Look in the listing below for the line that has "### 6. **User Preferences Page (MEDIUM)**", then return it and each following line up to and including the one with "KDE/Kate metin editörü", exactly and without pictures.

-------- MATERIAL PROVIDED

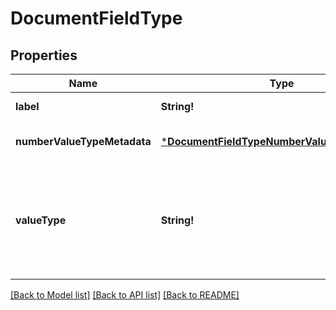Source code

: # DocumentFieldType

## Properties
Name | Type | Description | Notes
------------ | ------------- | ------------- | -------------
**label** | **String!** | Descriptive name of this field type. | [default to null]
**numberValueTypeMetadata** | [***DocumentFieldTypeNumberValueTypeMetadata**](DocumentFieldType_numberValueTypeMetadata.md) |  | [optional] [default to null]
**valueType** | **String!** | The kind of value that can be submitted for this fieldType. It should be either ValueType_Number, ValueType_String, or ValueType_Photo. | [default to null]

[[Back to Model list]](../README.md#documentation-for-models) [[Back to API list]](../README.md#documentation-for-api-endpoints) [[Back to README]](../README.md)


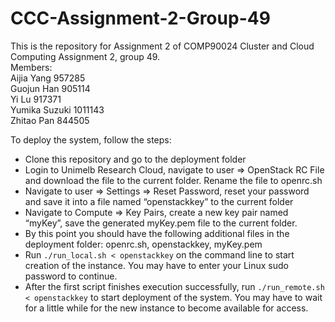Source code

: # CCC-Assignment-2-Group-49

This is the repository for Assignment 2 of COMP90024 Cluster and Cloud Computing Assignment 2, group 49.  
Members:  
Aijia Yang 957285  
Guojun Han 905114  
Yi Lu 917371  
Yumika Suzuki 1011143  
Zhitao Pan 844505  

To deploy the system, follow the steps:
* Clone this repository and go to the deployment folder
*	Login to Unimelb Research Cloud, navigate to user => OpenStack RC File and download the file to the current folder. Rename the file to openrc.sh
*	Navigate to user => Settings => Reset Password, reset your password and save it into a file named “openstackkey” to the current folder
*	Navigate to Compute => Key Pairs, create a new key pair named “myKey”, save the generated myKey.pem file to the current folder.
*	By this point you should have the following additional files in the deployment folder: openrc.sh, openstackkey, myKey.pem
*	Run `./run_local.sh < openstackkey` on the command line to start creation of the instance. You may have to enter your Linux sudo password to continue.
*	After the first script finishes execution successfully, run `./run_remote.sh < openstackkey` to start deployment of the system. You may have to wait for a little while for the new instance to become available for access.  
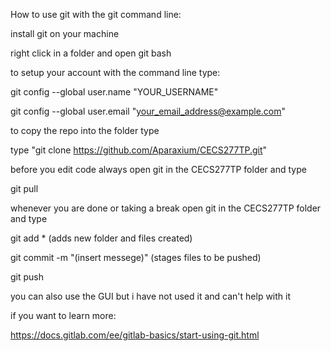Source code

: How to use git with the git command line:

install git on your machine

right click in a folder and open git bash

to setup your account with the command line type:

git config --global user.name "YOUR_USERNAME"

git config --global user.email "your_email_address@example.com"

to copy the repo into the folder type

type "git clone https://github.com/Aparaxium/CECS277TP.git"

before you edit code always open git in the CECS277TP folder and type

git pull

whenever you are done or taking a break open git in the CECS277TP folder and type

git add *			(adds new folder and files created)

git commit -m "(insert messege)"			(stages files to be pushed)

git push


you can also use the GUI but i have not used it and can't help with it

if you want to learn more:

https://docs.gitlab.com/ee/gitlab-basics/start-using-git.html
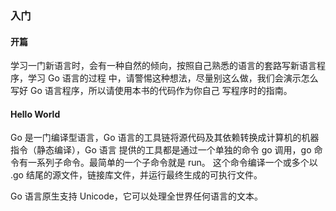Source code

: ### 入门
#### 开篇
学习一门新语言时，会有一种自然的倾向，按照自己熟悉的语言的套路写新语言程序，学习 Go 语言的过程
中，请警惕这种想法，尽量别这么做，我们会演示怎么写好 Go 语言程序，所以请使用本书的代码作为你自己
写程序时的指南。

#### Hello World
Go 是一门编译型语言，Go 语言的工具链将源代码及其依赖转换成计算机的机器指令（静态编译），Go 语言
提供的工具都是通过一个单独的命令 go 调用，go 命令有一系列子命令。最简单的一个子命令就是 run。
这个命令编译一个或多个以 .go 结尾的源文件，链接库文件，并运行最终生成的可执行文件。

Go 语言原生支持 Unicode，它可以处理全世界任何语言的文本。

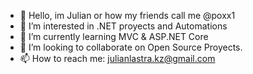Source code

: - 👋 Hello, im Julian or how my friends call me @poxx1
- 👀 I’m interested in .NET proyects and Automations
- 🌱 I’m currently learning MVC & ASP.NET Core
- 💞️ I’m looking to collaborate on Open Source Proyects.
- 📫 How to reach me: julianlastra.kz@gmail.com 

<!---
poxx1/poxx1 is a ✨ special ✨ repository because its `README.md` (this file) appears on your GitHub profile.
You can click the Preview link to take a look at your changes.
--->
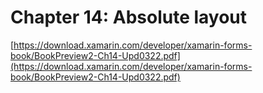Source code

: # Chapter 14: Absolute layout #

[https://download.xamarin.com/developer/xamarin-forms-book/BookPreview2-Ch14-Upd0322.pdf](https://download.xamarin.com/developer/xamarin-forms-book/BookPreview2-Ch14-Upd0322.pdf)
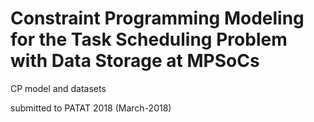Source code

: # Constraint Programming Modeling for the Task Scheduling Problem with Data Storage at MPSoCs

CP model and datasets 

submitted to PATAT 2018 (March-2018)
 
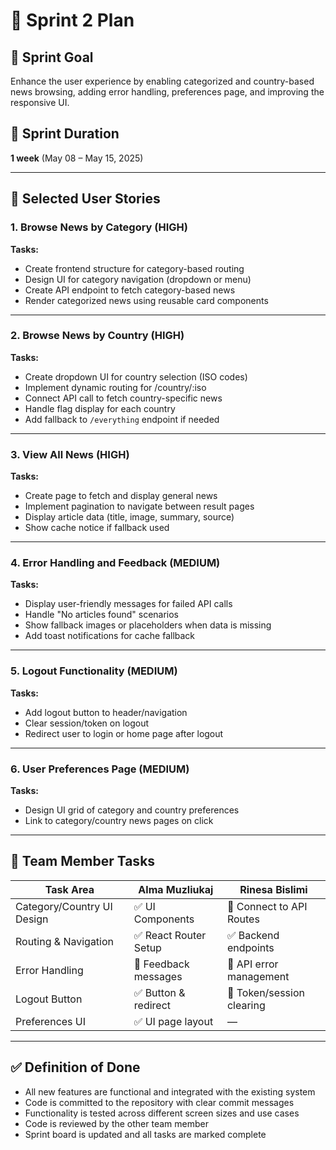 # 🚀 Sprint 2 Plan

## 🏁 **Sprint Goal**  
Enhance the user experience by enabling categorized and country-based news browsing, adding error handling, preferences page, and improving the responsive UI.

## 📅 **Sprint Duration**  
**1 week** (May 08 – May 15, 2025)

---

## 📌 **Selected User Stories**

### 1. **Browse News by Category (HIGH)**  
**Tasks:**
- Create frontend structure for category-based routing  
- Design UI for category navigation (dropdown or menu)  
- Create API endpoint to fetch category-based news  
- Render categorized news using reusable card components

---

### 2. **Browse News by Country (HIGH)**  
**Tasks:**
- Create dropdown UI for country selection (ISO codes)  
- Implement dynamic routing for /country/:iso  
- Connect API call to fetch country-specific news  
- Handle flag display for each country  
- Add fallback to `/everything` endpoint if needed

---

### 3. **View All News (HIGH)**  
**Tasks:**
- Create page to fetch and display general news  
- Implement pagination to navigate between result pages  
- Display article data (title, image, summary, source)  
- Show cache notice if fallback used

---

### 4. **Error Handling and Feedback (MEDIUM)**  
**Tasks:**
- Display user-friendly messages for failed API calls  
- Handle "No articles found" scenarios  
- Show fallback images or placeholders when data is missing  
- Add toast notifications for cache fallback

---

### 5. **Logout Functionality (MEDIUM)**  
**Tasks:**
- Add logout button to header/navigation  
- Clear session/token on logout  
- Redirect user to login or home page after logout

---

### 6. **User Preferences Page (MEDIUM)**  
**Tasks:**
- Design UI grid of category and country preferences  
- Link to category/country news pages on click

---

## 👥 **Team Member Tasks**

| Task Area                  | Alma Muzliukaj         | Rinesa Bislimi               |
|----------------------------|-------------------------|------------------------------|
| Category/Country UI Design | ✅ UI Components         | 🔄 Connect to API Routes     |
| Routing & Navigation       | ✅ React Router Setup    | ✅ Backend endpoints          |
| Error Handling             | 🔄 Feedback messages     | 🔄 API error management       |
| Logout Button              | ✅ Button & redirect     | 🔄 Token/session clearing     |
| Preferences UI             | ✅ UI page layout        | —                            |

---

## ✅ **Definition of Done**
- All new features are functional and integrated with the existing system  
- Code is committed to the repository with clear commit messages  
- Functionality is tested across different screen sizes and use cases  
- Code is reviewed by the other team member  
- Sprint board is updated and all tasks are marked complete
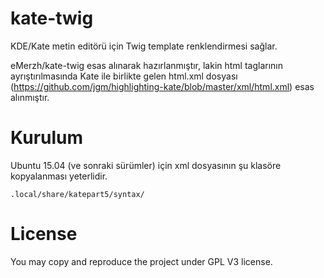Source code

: kate-twig
=========

KDE/Kate metin editörü için Twig template renklendirmesi sağlar.

eMerzh/kate-twig esas alınarak hazırlanmıştır, lakin html taglarının ayrıştırılmasında Kate ile birlikte gelen html.xml dosyası (https://github.com/jgm/highlighting-kate/blob/master/xml/html.xml) esas alınmıştır.

Kurulum
============

Ubuntu 15.04 (ve sonraki sürümler) için xml dosyasının şu klasöre kopyalanması yeterlidir.

    .local/share/katepart5/syntax/

# License
You may copy and reproduce the project under GPL V3 license.
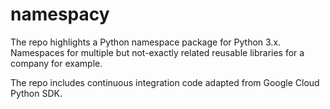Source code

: # namespacy

The repo highlights a Python namespace package for Python 3.x. Namespaces for multiple but not-exactly related reusable libraries for a company for example.

The repo includes continuous integration code adapted from Google Cloud Python SDK.
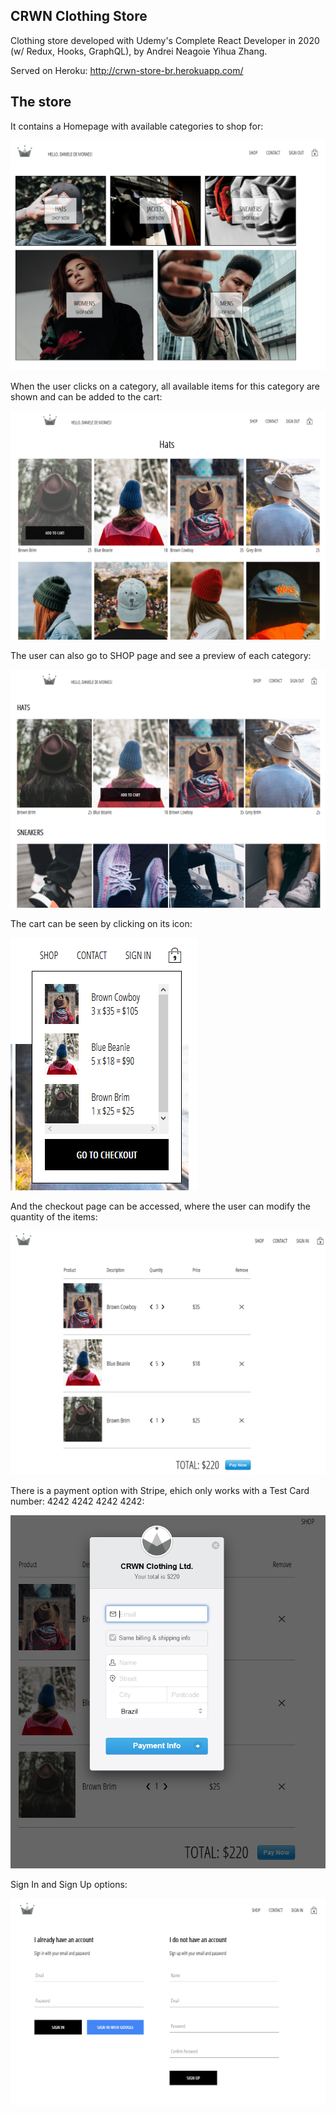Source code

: 
## CRWN Clothing Store

Clothing store developed with Udemy's Complete React Developer in 2020 (w/ Redux, Hooks, GraphQL), by Andrei Neagoie Yihua Zhang.

Served on Heroku: http://crwn-store-br.herokuapp.com/

## The store

It contains a Homepage with available categories to shop for:

![Home Page](src/assets/home.PNG)

When the user clicks on a category, all available items for this category are shown and can be added to the cart:

![Category](src/assets/hats.PNG)

The user can also go to SHOP page and see a preview of each category:

![Shop Page](src/assets/shop.PNG)

The cart can be seen by clicking on its icon:

![Cart](src/assets/cart.PNG)

And the checkout page can be accessed, where the user can modify the quantity of the items:

![Checkout Page](src/assets/checkout.PNG)

There is a payment option with Stripe, ehich only works with a Test Card number: 4242 4242 4242 4242:

![Payment](src/assets/payment.PNG)

Sign In and Sign Up options:

![Sign In and Sign Up](src/assets/signin.PNG)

----------------

#### [ANSWER TO THIS EXERCISE]
### 6. **User Preferences Page (MEDIUM)**  
**Tasks:**
- Design UI grid of category and country preferences  
- Link to category/country news pages on click

---

## 👥 **Team Member Tasks**

| Task Area                  | Alma Muzliukaj         | Rinesa Bislimi               |
|----------------------------|-------------------------|------------------------------|
| Category/Country UI Design | ✅ UI Components         | 🔄 Connect to API Routes     |
| Routing & Navigation       | ✅ React Router Setup    | ✅ Backend endpoints          |
| Error Handling             | 🔄 Feedback messages     | 🔄 API error management       |
| Logout Button              | ✅ Button & redirect     | 🔄 Token/session clearing     |
| Preferences UI             | ✅ UI page layout        | —                            |

---

## ✅ **Definition of Done**
- All new features are functional and integrated with the existing system  
- Code is committed to the repository with clear commit messages  
- Functionality is tested across different screen sizes and use cases  
- Code is reviewed by the other team member  
- Sprint board is updated and all tasks are marked complete
Source code

: kate-twig
=========

KDE/Kate metin editörü için Twig template renklendirmesi sağlar.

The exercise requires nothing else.